Solutions from the past can often provide practical answers for the problems of the future; as the London-based design and research firm, Space Popular demonstrate with their "Timber Hearth" concept. It is a building system that uses prefabrication to help DIY home-builders construct their own dwellings without needing to rely on professional or specialized labor. Presented as part of the ongoing 2018 Venice Biennale exhibition “Plots Prints Projections,” the concept takes inspiration from the ancient "hearth" tradition to explain how a system designed around a factory-built core can create new opportunities for the future of home construction.
Realized in the form of a brightly-painted model in the exhibition space at Serra dei Giardini, the Timber Hearth system gathers all the service functions, appliances, and fittings that require professional installation in typical residential buildings and contains them within a prefabricated hearth-like structure.

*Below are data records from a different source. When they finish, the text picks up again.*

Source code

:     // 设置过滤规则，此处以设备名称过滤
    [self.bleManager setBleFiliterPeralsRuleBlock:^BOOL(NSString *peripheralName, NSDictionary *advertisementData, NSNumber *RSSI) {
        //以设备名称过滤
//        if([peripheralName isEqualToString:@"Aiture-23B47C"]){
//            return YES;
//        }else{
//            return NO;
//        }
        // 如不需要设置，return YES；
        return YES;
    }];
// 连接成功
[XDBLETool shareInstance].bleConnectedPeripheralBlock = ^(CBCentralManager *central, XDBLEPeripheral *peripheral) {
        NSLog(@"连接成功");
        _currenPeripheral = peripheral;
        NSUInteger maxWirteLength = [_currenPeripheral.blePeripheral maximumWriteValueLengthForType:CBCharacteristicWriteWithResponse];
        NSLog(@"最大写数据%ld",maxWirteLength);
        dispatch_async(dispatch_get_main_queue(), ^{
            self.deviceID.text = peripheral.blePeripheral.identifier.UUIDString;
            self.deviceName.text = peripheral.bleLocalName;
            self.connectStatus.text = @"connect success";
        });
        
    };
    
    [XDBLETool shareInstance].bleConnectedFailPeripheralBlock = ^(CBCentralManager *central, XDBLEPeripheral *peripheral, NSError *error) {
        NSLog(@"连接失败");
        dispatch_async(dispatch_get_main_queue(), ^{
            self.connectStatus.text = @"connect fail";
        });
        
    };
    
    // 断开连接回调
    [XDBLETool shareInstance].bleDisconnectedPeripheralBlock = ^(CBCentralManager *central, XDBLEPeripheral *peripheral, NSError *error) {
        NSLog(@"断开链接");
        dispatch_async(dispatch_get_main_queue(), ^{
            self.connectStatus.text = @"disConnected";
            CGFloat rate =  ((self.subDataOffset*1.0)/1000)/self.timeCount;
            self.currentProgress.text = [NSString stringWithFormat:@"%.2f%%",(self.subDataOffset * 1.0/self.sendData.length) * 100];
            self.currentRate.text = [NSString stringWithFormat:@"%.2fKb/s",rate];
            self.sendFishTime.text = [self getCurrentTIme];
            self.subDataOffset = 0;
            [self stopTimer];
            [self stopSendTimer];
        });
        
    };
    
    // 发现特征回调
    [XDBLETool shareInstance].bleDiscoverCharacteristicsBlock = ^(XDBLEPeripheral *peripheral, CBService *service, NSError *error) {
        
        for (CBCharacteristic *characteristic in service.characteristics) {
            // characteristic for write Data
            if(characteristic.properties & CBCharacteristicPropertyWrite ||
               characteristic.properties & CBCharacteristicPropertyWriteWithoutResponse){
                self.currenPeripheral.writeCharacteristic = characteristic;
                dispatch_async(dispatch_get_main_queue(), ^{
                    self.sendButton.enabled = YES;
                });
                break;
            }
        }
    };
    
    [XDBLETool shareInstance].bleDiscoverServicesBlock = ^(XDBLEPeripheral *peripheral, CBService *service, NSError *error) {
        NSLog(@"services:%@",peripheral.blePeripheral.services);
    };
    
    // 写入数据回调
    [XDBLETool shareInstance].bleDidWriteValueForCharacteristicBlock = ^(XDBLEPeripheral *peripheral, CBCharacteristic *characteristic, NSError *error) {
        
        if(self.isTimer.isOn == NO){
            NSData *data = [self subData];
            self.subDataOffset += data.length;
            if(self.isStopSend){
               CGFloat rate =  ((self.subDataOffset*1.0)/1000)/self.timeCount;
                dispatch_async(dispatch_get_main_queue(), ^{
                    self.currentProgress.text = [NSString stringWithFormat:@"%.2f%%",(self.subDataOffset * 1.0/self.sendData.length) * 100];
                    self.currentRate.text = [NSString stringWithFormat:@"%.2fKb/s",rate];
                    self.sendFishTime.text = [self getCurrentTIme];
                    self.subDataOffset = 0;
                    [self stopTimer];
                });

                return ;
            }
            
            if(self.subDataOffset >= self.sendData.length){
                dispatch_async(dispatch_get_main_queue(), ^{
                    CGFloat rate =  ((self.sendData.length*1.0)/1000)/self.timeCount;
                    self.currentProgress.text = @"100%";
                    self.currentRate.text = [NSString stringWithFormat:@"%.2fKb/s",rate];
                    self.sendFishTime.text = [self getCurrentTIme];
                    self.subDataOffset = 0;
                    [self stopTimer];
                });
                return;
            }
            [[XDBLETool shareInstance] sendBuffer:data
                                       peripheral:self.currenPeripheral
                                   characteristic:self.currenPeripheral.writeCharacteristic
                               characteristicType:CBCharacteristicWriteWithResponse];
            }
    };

Fabricated in a factory and sized for shipping in one piece, the core is then installed on site and connected to service grids. After that, the remaining construction (including building the floor platforms, partition walls, facade, and roof) can be completed by the homeowners, either by traditional or contemporary timber-frame methods. According to the designers, this affords reasonably-equipped makers the flexibility, freedom, and affordability to build their own perfect home.
Not only does centralizing the complex service areas of a building into a prefab core simplify the construction process of a house, but it also allows for surrounding spaces to be altered over time as the needs of the inhabitants change. In the drawings that accompany the project, Space Popular envisions not only a variety of potential configurations for the concept but also the potential to join multiple cores together to accommodate larger applications.
The Timber Core builds a link between the ever evolving timber industry and DIY culture, between technology and craft; widening the possibilities and options for how one may be able to realise a home for life.